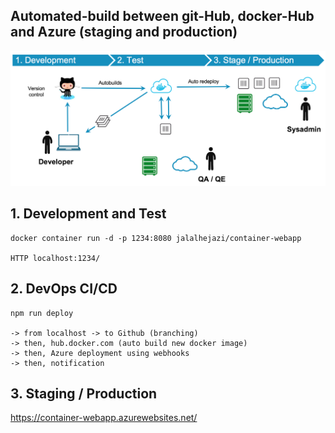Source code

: ## Automated-build between git-Hub, docker-Hub and Azure (staging and production)

<img   src="https://raw.githubusercontent.com/Jalalhejazi/container-webapp/master/public/ci-cd-workflow.png" alt="ci cd"/></img>


## 1. Development and Test

```
docker container run -d -p 1234:8080 jalalhejazi/container-webapp

HTTP localhost:1234/
```


## 2. DevOps CI/CD 

```
npm run deploy

-> from localhost -> to Github (branching)
-> then, hub.docker.com (auto build new docker image) 
-> then, Azure deployment using webhooks
-> then, notification 

```

## 3. Staging / Production 

https://container-webapp.azurewebsites.net/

* Problem to work on: The expected output is the lines from the one holding "(staging and production)" through the last line of the data, exactly as they appear, with nothing before or after.

* Task result:
: ## Automated-build between git-Hub, docker-Hub and Azure (staging and production)

<img   src="https://raw.githubusercontent.com/Jalalhejazi/container-webapp/master/public/ci-cd-workflow.png" alt="ci cd"/></img>


## 1. Development and Test

```
docker container run -d -p 1234:8080 jalalhejazi/container-webapp

HTTP localhost:1234/
```


## 2. DevOps CI/CD 

```
npm run deploy

-> from localhost -> to Github (branching)
-> then, hub.docker.com (auto build new docker image) 
-> then, Azure deployment using webhooks
-> then, notification 

```

## 3. Staging / Production 

https://container-webapp.azurewebsites.net/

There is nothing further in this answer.